FSM, Nauru, Kiribati reach a deal to push forward a stalled fiber optic cable project
By Mar-Vic Cagurangan The Federated States of Micronesia has signed a joint communiqué with Nauru and Kiribati, announcing the implementation of a long-stalled submarine cable project that will link the three Pacific island nations.
The $70 million fiber optic project called “East Micronesia Cable” is funded by the U.S., Japan and Australia.
First proposed in 2017, the project hit a snag when the FSM reconsidered the awarding of a contract to lay sensitive undersea communications cables to the former Huawei Technologies Co. Marine Networks, a Chinese company now called HMN Technologies.
In 2020, Reuters reported that the U.S. warned the FSM government that the Chinese company's involvement posed a security threat.
The joint communique was signed in Honolulu on Jan. 30 “after a series of discussions to advance the building of the EMC project,” according to a press release from the Office of the FSM President.
Officials said the EMC project will provide safe, secure and reliable internet capacity to Nauru, Kiribati and Kosrae.
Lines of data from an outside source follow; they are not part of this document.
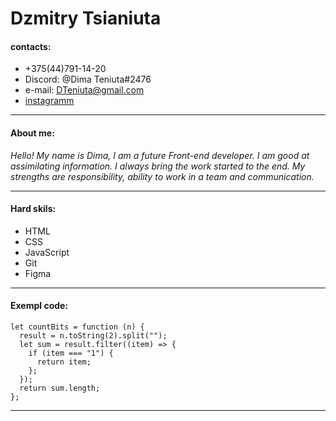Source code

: # Dzmitry Tsianiuta

#### contacts:
* +375(44)791-14-20
* Discord: @Dima Teniuta#2476
* e-mail: DTeniuta@gmail.com
* [instagramm](https://www.instagram.com/dmitriy_teniyta/?hl=ru)

___

#### About me:
_Hello! My name is Dima, I am a future Front-end developer. I am good at assimilating information. I always bring the work started to the end. My strengths are responsibility, ability to work in a team and communication._

___

#### Hard skils:
* HTML
* CSS
* JavaScript
* Git
* Figma

___

#### Exempl code:
```
let countBits = function (n) {
  result = n.toString(2).split("");
  let sum = result.filter((item) => {
    if (item === "1") {
      return item;
    };
  });
  return sum.length;
};
```
___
“After several years of various forms of delays and setbacks, I am advised by the boards of FSM Telecommunications Corp. and the Open Access Entity that both of these FSM government entities are fully onboard with the East Micronesia Cable project,” President David Panuelo said in his state of the nation address delivered on Jan. 13.
In a joint statement issued in December 2021, officials said the proposed undersea cable will provide faster communications to approximately 100,000 people across three countries.
The new cable will connect Kosrae, Nauru and Kiribati with the existing Hannon-Armstrong or HANTRU-1 cable in Pohnpei.
HANTRU-1, which is primarily used by the U.S. government, connects the Reagan Test Site in the Kwajalein Atoll to Guam.
Carlson D. Apis, secretary of the FSM Department of Transportation, Communications and Infrastructure, said the EMC project will connect all four states in the FSM.
“It will also bring the rest of the world closer to us as we connect the FSM to the world through Guam, Kiribati and Nauru allowing for improved communications connections and providing widespread services of telehealth, tele-education and e-commerce to all citizens and residents in our country, including our remote islands,” Apis said.
He issued the statement after signing the communiqué with Pyon Deiye and Tekeeua Tarati, communication ministers for Nauru and Kiribati, respectively.
“We thank Kiribati and Nauru for joining us in this effort which will bring the whole Micronesian region closer together,” Apis added.
In his state of the nation address, Panuelo said, “ultimately the piece of physical infrastructure will democratize digital communications” in Kosrae, which is the only state currently without a fiber optic connection.
Panuelo also announced that Starlink will enter the FSM with a sample of small satellites in the summer of 2023.
“Starlink satellites provide internet connectivity to remote places all around the world,” Panuelo said.
“It will be in our national interest, including our security interests—such as when our nation faces king tides, tsunamis, and typhoons—to utilize these and other forms of communications so that our remote communities are able to send and receive information prior to, during, and after times of crisis," the president added.